The Wild West has been a touchstone of pop culture for decades, from the John Wayne era to Back to the Future and everything in between. The untamed American frontier and the characters associated with the tumultuous time have held an allure for all kinds of storytellers and audiences. Holliday, an upcoming OGN from Oni Press adapts the familiar historical characters from America’s past in to a gritty urban noir filled with swearing, shooting and a dangerous world where lives are often disposable. Holliday’s scribe, Nate Bowden has previously released the two volume series Riding Shotgun from Tokyopop; a dark comedy about the legalization of assassination, and for Holliday is joined by artist Doug Dabbs, who has also completed projects for Desperado, and White Wolf Publishing.

BROKEN FRONTIER: What makes the legend of Doc Holliday such a great fit for this story, and were you tempted to use other historical figures instead?

NATE BOWDEN: Well, this really is Holliday’s story, so other historical figures were never really a consideration. What we’ve tried to do here is illustrate what a catalyst Holliday was to the shoot out and the war that Wyatt Earp ultimately waged afterwards. Doc was in the thick of it and the Earp brothers’ motivation was primarily to do right by him.

BF: Were you always interested in the Wild West?

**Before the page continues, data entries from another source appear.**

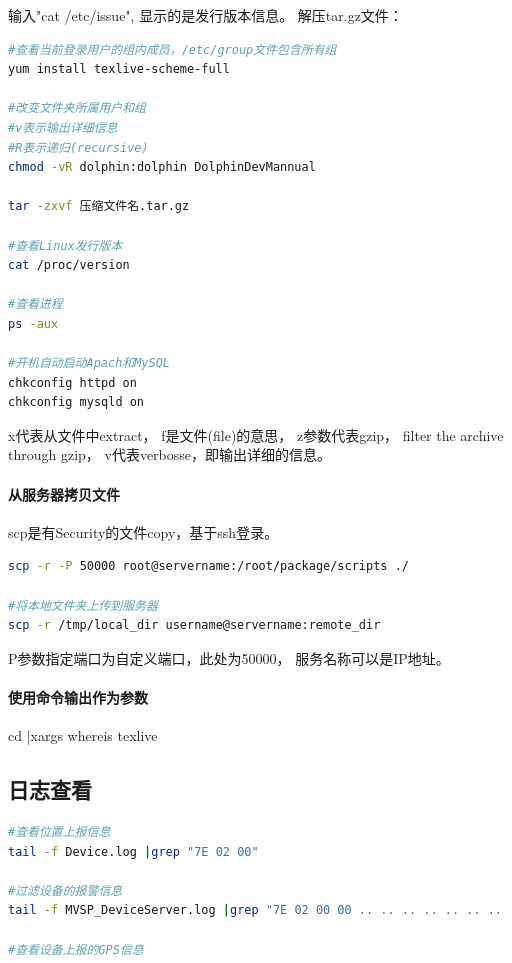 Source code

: \documentclass{book}
\begin{document}
输入"cat /etc/issue", 显示的是发行版本信息。
解压tar.gz文件：

\begin{lstlisting}[language=Bash]
#查看当前登录用户的组内成员，/etc/group文件包含所有组
yum install texlive-scheme-full

#改变文件夹所属用户和组
#v表示输出详细信息
#R表示递归(recursive)
chmod -vR dolphin:dolphin DolphinDevMannual

tar -zxvf 压缩文件名.tar.gz

#查看Linux发行版本
cat /proc/version

#查看进程
ps -aux

#开机自动启动Apach和MySQL
chkconfig httpd on
chkconfig mysqld on
\end{lstlisting}

x代表从文件中extract，
f是文件(file)的意思，
z参数代表gzip，
filter the archive through gzip，
v代表verbosse，即输出详细的信息。

\paragraph{从服务器拷贝文件}

scp是有Security的文件copy，基于ssh登录。 

\begin{lstlisting}[language=Bash]
scp -r -P 50000 root@servername:/root/package/scripts ./

#将本地文件夹上传到服务器
scp -r /tmp/local_dir username@servername:remote_dir
\end{lstlisting}

P参数指定端口为自定义端口，此处为50000，
服务名称可以是IP地址。

\paragraph{使用命令输出作为参数}

cd |xargs whereis texlive

\subsection{日志查看}

\begin{lstlisting}[language=Bash]
#查看位置上报信息
tail -f Device.log |grep "7E 02 00"

#过滤设备的报警信息
tail -f MVSP_DeviceServer.log |grep "7E 02 00 00 .. .. .. .. .. .. .. .. .. [^0][^0] [^0][^0] [^0][^0] [^0][^0]"

#查看设备上报的GPS信息

\end{lstlisting}
\end{document}
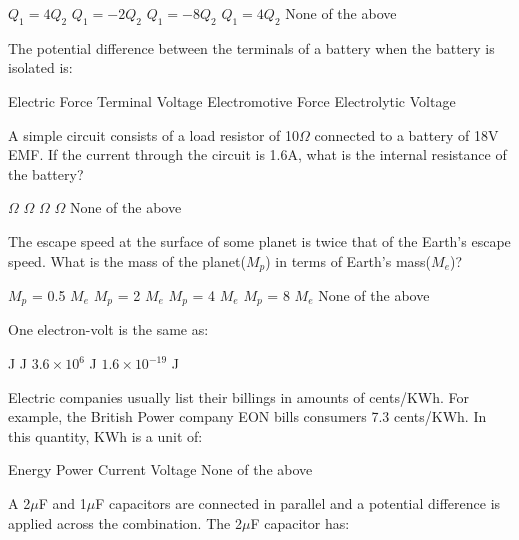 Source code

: \documentclass[12pt,addpoints]{exam}
\begin{document}
{{{\begin{questions}
					\begin{oneparchoices}
						\choice $Q_1=4Q_2$
						\choice $Q_1=-2Q_2$
						\choice $Q_1=-8Q_2$
						\choice $Q_1=4Q_2$
						\choice None of the above
					\end{oneparchoices}
					\question The potential difference between the terminals of a battery when the battery is isolated is:\\
					\begin{oneparchoices}
						\choice Electric Force
						\choice Terminal Voltage
						\choice Electromotive Force
						\choice Electrolytic Voltage
					\end{oneparchoices}
					\question A simple circuit consists of a load resistor of 10$\Omega$ connected to a battery of 18V EMF. If the current through the circuit is 1.6A, what is the internal resistance of the battery?\\
					\begin{oneparchoices}
						\choice 1.25$\Omega$
						\choice 12.5$\Omega$
						\choice 10$\Omega$
						\choice 1.6$\Omega$
						\choice None of the above
					\end{oneparchoices}
					\question The escape speed at the surface of some planet is twice that of the Earth's escape speed. What is the mass of the planet($M_p$) in terms of Earth's mass($M_e$)?\\
					\begin{oneparchoices}
						\choice $M_p$ = 0.5 $M_e$
						\choice $M_p$ = 2 $M_e$
						\choice $M_p$ = 4 $M_e$
						\choice $M_p$ = 8 $M_e$
						\choice None of the above
					\end{oneparchoices}
					\question One electron-volt is the same as:\\
					\begin{oneparchoices}
						\choice 3.6 J
						\choice 1.0 J
						\choice $3.6\times10^{6}$ J
						\choice $1.6\times10^{-19}$ J
					\end{oneparchoices}
					\question Electric companies usually list their billings in amounts of cents/KWh. For example, the British Power company EON bills consumers 7.3 cents/KWh. In this quantity, KWh is a unit of:\\
					\begin{oneparchoices}
						\choice Energy
						\choice Power
						\choice Current
						\choice Voltage
						\choice None of the above
					\end{oneparchoices}
					\question A 2$\mu$F and 1$\mu$F capacitors are connected in parallel and a potential difference is applied across the combination. The 2$\mu$F capacitor has:

\end{questions}}}}
\end{document}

BOWDEN: Oddly enough, no. When I was a kid I never got into it. I was in high school when Tombstone came out and that was my first real exposure to the Wild West. In college and after I really got interested in the characters and stories that came out of that era. Now I even refer to my first two graphic novels, Riding Shotgun Vol. 1+ 2 as westerns.

DOUG DABBS: I’ve always had somewhat of an interest in the Wild West, but it has become much stronger the older I’ve become. This is probably because of the mystique that surrounds the time period. America as a whole is a pretty young stew of various cultures and races. With that, we tend to lack the unique historical identities that older nations have. One American exception is the Wild West’s cowboy – that is strictly Americana. Even Sergio Toppi talked about the mystique of the Wild West while growing up in Italy – that’s pretty cool!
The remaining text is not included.